Benefits and Risks of Biotechnology
Benefits
- Superior performance: Through GMOs, crop yield increases, giving more food for fewer resources, reducing crops lost to disease or pests as well as by environmental factors.
- Reduction of pesticides: Each time a GMO is modified to resist a particular pest, it helps to reduce pesticide use associated with it, which often causes widespread environmental damage and health issues.
- Improvement in the development of new materials.
Environmental Hazards
The environmental risks include the possibility of cross-pollination, through which the pollen of genetically modified (GM) plants is disseminated to non-GM crops in nearby fields, so it can spread certain characteristics such as herbicide resistance of GM plants to those that are not GM. Other environmental risks arise from the heavy use of genetically modified crops with genes that produce insecticidal toxins, such as the Bacillus thuringiensis gene. This can cause the development of a resistance gene in insect populations exposed to GM crops. There may also be risks to species that are not the target, such as birds and butterflies, from plants with genes for insecticides.

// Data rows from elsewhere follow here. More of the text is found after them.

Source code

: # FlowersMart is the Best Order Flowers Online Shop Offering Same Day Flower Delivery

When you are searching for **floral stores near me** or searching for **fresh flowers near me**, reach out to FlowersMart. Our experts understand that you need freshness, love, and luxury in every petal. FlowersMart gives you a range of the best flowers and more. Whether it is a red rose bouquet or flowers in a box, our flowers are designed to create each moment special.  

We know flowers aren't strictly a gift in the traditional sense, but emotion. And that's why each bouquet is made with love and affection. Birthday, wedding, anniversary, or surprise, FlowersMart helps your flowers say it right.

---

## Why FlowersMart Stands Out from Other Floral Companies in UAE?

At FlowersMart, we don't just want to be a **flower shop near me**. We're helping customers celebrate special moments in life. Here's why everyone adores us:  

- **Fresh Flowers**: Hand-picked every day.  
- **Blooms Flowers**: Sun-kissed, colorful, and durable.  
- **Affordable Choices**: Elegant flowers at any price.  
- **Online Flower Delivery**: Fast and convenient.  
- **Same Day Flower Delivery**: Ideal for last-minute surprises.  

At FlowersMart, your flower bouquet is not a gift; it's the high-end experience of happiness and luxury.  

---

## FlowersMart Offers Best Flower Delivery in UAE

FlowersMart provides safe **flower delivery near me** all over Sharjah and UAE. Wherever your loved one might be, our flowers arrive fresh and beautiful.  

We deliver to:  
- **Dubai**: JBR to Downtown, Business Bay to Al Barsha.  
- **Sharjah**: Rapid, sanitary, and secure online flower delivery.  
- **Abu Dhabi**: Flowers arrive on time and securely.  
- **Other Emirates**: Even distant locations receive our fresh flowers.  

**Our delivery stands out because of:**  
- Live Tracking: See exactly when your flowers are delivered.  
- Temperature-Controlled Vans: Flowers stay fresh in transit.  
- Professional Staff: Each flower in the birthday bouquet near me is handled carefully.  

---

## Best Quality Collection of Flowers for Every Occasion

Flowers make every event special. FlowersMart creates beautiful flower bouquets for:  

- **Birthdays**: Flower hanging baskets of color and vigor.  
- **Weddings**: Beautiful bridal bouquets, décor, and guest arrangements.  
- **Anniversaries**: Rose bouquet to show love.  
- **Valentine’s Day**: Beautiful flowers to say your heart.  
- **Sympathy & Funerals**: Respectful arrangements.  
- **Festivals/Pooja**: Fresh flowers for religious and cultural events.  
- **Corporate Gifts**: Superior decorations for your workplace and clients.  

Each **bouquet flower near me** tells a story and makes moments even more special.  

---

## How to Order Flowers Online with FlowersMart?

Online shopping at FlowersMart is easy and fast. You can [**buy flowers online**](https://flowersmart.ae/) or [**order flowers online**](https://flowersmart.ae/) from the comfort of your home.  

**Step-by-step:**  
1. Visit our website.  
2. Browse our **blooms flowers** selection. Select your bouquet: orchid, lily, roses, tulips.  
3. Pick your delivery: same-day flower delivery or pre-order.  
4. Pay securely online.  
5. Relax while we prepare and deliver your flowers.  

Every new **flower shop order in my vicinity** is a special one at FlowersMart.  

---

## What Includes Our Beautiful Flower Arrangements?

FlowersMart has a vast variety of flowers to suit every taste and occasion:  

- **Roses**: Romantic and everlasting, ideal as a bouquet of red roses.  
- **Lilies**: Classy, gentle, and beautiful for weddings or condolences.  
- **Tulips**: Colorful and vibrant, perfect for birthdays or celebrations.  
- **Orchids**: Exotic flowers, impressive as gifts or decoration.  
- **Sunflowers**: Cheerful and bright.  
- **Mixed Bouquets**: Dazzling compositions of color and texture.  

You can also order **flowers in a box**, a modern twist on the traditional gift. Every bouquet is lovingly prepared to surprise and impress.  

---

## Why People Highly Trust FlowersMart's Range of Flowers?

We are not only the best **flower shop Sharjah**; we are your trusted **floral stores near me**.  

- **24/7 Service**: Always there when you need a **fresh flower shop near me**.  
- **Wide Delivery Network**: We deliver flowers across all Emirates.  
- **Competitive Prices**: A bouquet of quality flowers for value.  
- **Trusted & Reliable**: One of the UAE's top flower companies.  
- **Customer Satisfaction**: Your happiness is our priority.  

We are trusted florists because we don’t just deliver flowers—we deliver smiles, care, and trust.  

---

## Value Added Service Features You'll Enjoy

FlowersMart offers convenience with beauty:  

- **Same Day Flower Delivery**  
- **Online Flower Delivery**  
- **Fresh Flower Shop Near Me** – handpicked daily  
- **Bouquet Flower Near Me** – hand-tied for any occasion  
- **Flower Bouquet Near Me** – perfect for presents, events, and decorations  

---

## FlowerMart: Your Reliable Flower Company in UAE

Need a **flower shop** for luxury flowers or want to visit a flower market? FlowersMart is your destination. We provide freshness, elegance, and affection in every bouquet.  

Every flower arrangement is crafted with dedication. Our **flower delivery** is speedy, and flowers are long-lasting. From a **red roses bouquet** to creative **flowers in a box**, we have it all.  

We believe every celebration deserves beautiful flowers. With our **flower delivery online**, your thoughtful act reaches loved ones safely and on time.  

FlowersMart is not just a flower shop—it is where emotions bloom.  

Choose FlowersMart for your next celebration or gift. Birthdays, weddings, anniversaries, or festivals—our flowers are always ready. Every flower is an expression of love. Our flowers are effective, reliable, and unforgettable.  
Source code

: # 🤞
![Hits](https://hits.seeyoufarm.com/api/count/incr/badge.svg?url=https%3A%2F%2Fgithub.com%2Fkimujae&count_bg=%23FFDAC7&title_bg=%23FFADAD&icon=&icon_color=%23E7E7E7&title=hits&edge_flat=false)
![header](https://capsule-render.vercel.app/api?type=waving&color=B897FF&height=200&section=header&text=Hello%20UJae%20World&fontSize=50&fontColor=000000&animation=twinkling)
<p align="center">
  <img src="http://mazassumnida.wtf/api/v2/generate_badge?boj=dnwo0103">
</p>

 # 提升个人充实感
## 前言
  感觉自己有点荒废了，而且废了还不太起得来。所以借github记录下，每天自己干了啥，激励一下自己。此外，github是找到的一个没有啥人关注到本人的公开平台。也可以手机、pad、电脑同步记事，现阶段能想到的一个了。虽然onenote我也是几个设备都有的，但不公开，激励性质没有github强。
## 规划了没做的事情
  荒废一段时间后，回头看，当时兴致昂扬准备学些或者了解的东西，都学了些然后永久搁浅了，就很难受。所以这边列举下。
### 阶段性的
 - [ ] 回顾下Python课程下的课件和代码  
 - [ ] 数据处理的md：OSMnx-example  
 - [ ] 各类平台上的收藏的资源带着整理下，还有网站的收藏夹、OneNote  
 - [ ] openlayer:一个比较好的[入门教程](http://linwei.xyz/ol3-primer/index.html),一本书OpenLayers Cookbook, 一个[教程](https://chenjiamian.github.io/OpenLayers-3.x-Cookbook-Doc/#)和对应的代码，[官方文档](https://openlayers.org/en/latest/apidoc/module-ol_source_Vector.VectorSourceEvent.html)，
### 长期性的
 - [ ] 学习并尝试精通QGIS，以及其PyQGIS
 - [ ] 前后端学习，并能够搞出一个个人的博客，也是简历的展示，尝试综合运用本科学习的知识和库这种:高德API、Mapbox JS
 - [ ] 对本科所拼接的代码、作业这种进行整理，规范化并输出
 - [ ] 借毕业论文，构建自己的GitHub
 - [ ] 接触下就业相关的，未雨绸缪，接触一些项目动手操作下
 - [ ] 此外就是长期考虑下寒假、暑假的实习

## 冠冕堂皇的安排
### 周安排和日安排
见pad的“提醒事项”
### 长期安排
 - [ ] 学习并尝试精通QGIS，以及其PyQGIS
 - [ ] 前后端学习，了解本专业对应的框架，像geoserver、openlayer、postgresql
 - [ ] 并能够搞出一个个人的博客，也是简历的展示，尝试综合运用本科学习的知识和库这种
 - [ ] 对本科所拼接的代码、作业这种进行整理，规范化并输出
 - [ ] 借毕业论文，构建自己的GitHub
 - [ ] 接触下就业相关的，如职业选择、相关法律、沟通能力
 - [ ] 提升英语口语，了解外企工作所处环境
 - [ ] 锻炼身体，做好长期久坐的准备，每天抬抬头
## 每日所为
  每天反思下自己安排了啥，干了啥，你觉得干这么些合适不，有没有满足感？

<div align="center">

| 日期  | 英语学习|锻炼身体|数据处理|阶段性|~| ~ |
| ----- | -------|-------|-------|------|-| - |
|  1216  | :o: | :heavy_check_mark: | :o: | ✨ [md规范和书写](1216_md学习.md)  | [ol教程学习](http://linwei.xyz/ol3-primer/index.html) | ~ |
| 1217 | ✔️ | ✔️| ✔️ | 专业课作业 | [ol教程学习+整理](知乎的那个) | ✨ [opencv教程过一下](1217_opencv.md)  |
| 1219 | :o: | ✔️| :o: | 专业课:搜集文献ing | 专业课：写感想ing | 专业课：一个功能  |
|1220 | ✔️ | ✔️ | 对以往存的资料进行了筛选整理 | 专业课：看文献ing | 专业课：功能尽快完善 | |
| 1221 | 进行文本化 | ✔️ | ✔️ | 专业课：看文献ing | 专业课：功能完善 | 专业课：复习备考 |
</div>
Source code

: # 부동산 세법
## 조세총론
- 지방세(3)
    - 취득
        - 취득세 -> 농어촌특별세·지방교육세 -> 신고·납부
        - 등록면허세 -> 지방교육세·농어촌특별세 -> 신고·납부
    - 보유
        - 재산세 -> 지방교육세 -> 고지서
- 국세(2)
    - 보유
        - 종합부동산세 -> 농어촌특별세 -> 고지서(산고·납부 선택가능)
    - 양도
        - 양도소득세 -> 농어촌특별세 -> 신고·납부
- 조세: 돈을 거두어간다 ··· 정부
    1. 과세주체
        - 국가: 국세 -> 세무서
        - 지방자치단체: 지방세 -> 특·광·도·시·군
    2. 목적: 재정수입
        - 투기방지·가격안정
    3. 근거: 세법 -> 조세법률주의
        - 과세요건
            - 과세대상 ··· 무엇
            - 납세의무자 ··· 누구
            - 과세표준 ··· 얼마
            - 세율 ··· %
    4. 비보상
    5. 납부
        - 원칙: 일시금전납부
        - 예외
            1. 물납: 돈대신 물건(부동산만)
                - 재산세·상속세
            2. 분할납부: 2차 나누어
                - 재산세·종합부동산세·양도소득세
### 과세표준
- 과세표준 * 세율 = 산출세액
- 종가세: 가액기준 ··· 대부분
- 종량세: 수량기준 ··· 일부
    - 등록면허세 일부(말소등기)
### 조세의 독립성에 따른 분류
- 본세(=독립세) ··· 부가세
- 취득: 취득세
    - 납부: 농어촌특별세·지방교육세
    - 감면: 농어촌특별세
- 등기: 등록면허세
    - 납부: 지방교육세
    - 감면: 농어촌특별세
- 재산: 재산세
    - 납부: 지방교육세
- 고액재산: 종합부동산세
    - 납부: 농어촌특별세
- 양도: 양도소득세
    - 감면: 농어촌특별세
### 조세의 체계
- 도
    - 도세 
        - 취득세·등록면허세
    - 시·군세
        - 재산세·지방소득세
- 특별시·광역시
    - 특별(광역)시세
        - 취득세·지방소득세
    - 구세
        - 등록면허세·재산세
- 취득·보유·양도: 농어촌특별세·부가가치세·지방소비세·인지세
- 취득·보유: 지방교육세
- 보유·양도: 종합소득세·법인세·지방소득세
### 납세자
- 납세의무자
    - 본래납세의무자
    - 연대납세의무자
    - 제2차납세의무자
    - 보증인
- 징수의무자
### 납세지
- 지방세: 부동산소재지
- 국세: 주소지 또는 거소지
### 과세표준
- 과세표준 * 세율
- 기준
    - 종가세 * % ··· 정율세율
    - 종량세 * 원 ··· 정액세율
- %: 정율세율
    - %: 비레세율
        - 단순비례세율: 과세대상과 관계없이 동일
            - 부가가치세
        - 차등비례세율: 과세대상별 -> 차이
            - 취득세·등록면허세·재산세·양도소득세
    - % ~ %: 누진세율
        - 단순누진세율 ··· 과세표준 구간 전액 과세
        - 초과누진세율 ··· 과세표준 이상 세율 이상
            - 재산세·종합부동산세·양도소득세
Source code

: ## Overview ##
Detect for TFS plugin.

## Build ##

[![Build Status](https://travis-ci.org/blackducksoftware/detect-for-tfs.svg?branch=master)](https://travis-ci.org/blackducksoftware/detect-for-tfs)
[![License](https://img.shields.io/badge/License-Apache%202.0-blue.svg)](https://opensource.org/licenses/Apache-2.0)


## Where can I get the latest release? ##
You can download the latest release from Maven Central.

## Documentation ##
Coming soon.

Biodiversity may also be lost.
Health Risks
There is a risk that modified viruses and bacteria could escape high-security laboratories and infect the human or animal population. Biological agents are classified according to the risk of infection into four groups:
- Biological agent of group 1: One that is unlikely to cause disease in man.
- Biological agent of group 2: One that can cause disease in humans and may pose a hazard to workers, but is unlikely to spread to the community, and there is usually effective prophylaxis or treatment.
- Biological agent of group 3: One that can cause severe human disease and presents a serious hazard to workers, with a risk of spreading to the community, and there is usually effective prophylaxis or treatment.
- Biological agent of group 4: One that causes severe disease in humans, is a serious hazard to workers, with a high probability of spreading to the community, and there is usually no effective prophylaxis or effective treatment.
Ethical and Social Concerns
- Human-assisted reproduction.
- Ethical status of the embryo and fetus.
- Individual right to procreate.
- Surveys and their potential uses for genetic discrimination: rights to privacy and not to know genetic predispositions to incurable diseases.
- Modification of the human genome to “improve” human nature.